● Problem to solve: Two lines in the listing below mark the span: one contains "to Sequential Thinking analysis." and one contains "or architectural changes.". Reproduce both of them and everything between, exactly.

● Material supplied:
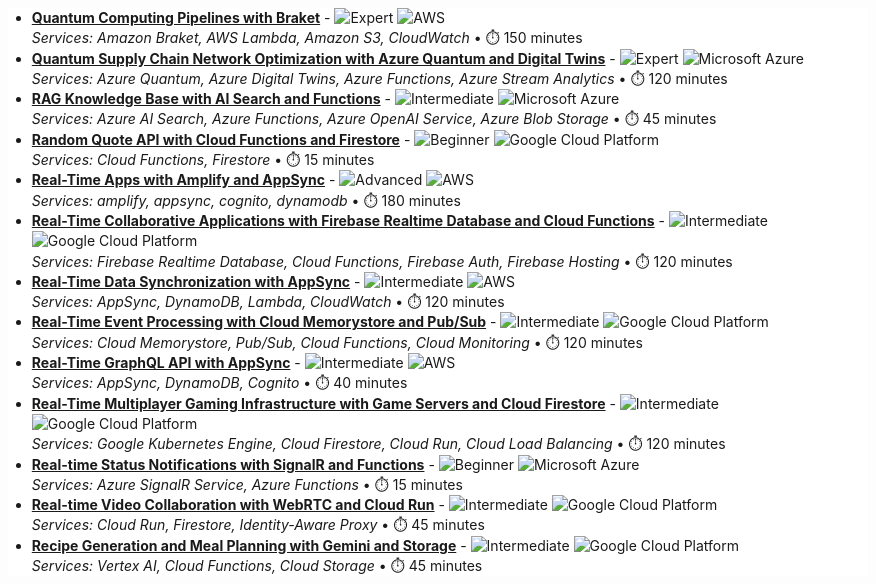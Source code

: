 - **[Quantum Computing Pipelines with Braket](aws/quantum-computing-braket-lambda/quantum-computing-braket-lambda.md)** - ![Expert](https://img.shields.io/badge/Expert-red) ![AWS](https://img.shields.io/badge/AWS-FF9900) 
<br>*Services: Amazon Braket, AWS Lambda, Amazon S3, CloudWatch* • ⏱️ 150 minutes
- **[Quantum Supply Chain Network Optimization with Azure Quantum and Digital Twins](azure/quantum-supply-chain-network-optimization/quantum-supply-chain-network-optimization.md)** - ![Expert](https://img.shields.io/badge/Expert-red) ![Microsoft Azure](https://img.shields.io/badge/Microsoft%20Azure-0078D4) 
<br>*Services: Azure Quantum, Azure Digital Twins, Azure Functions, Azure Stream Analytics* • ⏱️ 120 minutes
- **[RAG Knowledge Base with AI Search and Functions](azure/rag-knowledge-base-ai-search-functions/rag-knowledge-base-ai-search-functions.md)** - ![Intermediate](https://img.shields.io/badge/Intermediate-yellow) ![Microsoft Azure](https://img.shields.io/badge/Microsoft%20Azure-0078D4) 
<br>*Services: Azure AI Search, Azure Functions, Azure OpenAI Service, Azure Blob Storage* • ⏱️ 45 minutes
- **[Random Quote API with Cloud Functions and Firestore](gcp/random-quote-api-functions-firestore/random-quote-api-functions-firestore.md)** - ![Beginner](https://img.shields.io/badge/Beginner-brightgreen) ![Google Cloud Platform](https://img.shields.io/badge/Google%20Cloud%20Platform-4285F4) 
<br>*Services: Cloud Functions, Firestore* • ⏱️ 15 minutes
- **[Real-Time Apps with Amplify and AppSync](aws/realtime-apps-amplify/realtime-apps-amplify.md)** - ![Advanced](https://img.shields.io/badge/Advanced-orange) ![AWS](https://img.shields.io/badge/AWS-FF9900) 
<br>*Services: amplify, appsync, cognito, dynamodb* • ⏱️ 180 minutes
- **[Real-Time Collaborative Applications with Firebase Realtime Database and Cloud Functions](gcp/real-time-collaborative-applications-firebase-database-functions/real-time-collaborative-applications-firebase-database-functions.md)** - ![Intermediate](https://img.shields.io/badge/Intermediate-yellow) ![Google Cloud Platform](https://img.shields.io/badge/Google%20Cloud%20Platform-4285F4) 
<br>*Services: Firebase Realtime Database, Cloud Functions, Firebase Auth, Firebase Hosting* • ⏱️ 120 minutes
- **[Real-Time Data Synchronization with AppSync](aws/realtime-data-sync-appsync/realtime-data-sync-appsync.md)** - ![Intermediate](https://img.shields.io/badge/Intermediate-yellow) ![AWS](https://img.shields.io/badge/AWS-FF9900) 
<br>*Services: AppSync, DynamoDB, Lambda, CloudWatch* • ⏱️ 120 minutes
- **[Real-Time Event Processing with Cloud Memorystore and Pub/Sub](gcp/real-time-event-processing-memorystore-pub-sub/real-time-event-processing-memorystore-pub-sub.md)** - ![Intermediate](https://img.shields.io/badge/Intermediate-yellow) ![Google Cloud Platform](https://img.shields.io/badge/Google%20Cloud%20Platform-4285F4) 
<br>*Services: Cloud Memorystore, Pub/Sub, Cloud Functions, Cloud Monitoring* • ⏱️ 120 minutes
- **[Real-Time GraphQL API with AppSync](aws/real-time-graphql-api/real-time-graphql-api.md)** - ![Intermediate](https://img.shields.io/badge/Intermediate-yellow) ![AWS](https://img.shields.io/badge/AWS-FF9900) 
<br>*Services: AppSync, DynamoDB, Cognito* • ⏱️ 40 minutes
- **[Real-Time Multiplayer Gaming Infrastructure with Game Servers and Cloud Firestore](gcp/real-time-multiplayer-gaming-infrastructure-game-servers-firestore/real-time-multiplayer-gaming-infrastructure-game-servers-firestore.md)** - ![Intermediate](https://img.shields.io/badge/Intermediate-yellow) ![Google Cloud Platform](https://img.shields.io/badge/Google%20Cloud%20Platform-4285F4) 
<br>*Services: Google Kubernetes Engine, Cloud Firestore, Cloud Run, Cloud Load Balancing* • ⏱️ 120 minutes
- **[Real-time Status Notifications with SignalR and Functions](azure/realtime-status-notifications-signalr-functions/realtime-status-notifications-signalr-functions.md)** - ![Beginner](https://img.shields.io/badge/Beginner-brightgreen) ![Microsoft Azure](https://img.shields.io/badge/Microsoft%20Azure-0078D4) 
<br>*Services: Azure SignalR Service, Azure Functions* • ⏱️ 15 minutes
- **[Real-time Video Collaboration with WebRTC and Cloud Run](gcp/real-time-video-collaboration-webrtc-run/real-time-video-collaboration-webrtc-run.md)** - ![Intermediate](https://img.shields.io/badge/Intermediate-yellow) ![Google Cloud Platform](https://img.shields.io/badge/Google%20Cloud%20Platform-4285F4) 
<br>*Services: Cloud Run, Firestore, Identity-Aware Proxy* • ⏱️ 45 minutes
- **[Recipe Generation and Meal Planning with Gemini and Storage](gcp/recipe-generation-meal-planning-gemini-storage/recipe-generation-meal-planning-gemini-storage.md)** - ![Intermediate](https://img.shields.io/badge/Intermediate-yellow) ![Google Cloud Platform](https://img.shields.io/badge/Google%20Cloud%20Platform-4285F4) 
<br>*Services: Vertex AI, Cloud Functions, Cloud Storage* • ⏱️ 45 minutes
--
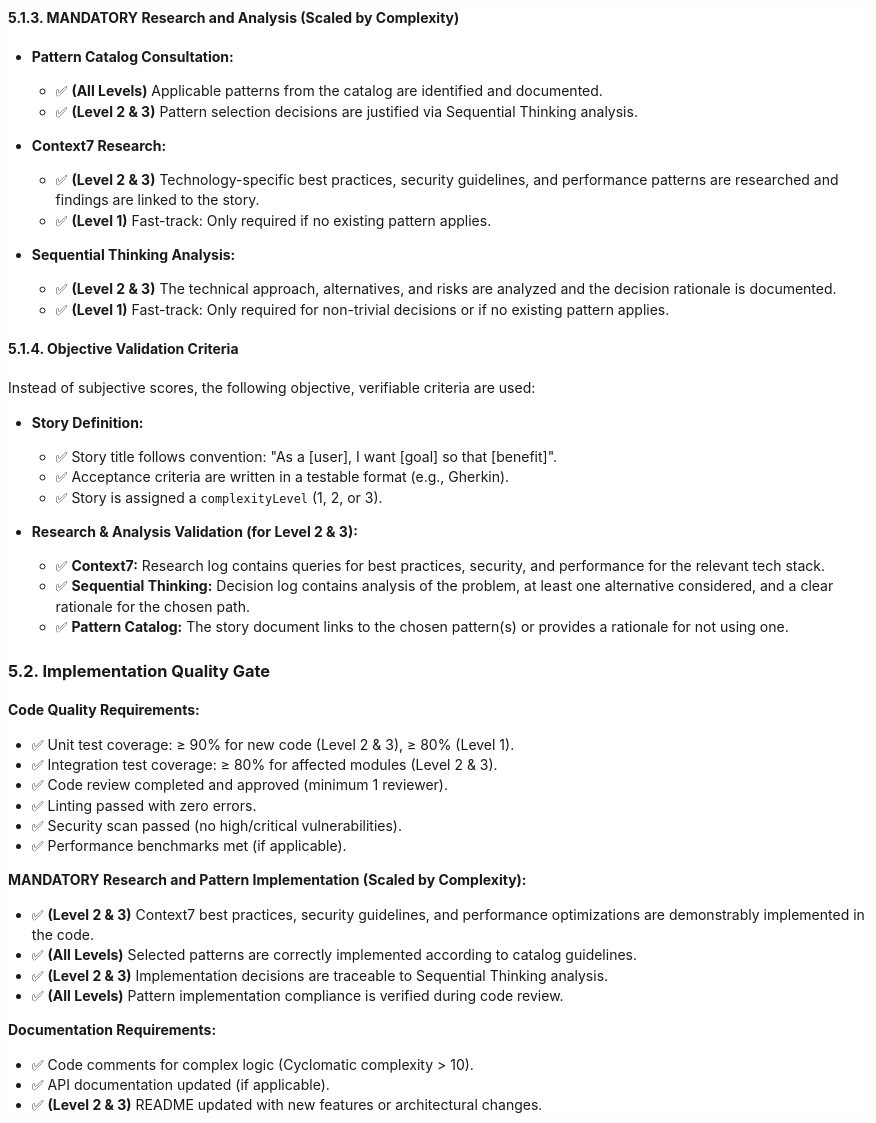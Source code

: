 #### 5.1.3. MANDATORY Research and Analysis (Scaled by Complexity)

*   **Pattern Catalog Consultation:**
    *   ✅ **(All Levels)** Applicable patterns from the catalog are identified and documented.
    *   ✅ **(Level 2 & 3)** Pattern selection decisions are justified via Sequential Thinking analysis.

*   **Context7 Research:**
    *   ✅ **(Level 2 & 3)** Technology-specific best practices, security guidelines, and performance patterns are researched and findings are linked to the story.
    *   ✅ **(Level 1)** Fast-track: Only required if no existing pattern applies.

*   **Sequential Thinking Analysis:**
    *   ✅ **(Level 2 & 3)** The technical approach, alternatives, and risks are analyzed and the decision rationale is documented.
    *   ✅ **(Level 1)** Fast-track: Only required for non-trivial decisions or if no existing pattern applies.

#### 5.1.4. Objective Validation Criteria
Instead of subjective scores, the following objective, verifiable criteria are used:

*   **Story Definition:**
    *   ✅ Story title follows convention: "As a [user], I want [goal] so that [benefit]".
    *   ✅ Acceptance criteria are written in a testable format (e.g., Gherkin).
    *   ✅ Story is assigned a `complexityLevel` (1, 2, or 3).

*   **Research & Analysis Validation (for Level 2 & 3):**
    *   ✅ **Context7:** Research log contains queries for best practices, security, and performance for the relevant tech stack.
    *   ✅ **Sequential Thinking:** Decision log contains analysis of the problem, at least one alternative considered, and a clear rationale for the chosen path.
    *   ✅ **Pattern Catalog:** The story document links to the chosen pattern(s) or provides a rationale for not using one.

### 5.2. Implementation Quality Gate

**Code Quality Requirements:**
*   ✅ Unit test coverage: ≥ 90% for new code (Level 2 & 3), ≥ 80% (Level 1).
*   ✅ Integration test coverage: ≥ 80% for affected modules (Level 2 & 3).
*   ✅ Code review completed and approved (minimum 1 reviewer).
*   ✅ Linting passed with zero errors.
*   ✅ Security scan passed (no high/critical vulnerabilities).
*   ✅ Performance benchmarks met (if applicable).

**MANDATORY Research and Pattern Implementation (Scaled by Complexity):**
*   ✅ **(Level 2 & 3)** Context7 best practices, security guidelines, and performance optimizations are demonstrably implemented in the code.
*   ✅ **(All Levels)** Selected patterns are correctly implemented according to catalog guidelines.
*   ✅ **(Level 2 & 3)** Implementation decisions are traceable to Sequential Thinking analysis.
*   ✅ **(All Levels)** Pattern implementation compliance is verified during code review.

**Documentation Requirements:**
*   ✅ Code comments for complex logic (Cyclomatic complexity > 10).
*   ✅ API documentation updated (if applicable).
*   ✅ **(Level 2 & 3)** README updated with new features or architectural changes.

● Written solution:
*   ✅ **(Level 2 & 3)** Implementation decisions are traceable to Sequential Thinking analysis.
*   ✅ **(All Levels)** Pattern implementation compliance is verified during code review.

**Documentation Requirements:**
*   ✅ Code comments for complex logic (Cyclomatic complexity > 10).
*   ✅ API documentation updated (if applicable).
*   ✅ **(Level 2 & 3)** README updated with new features or architectural changes.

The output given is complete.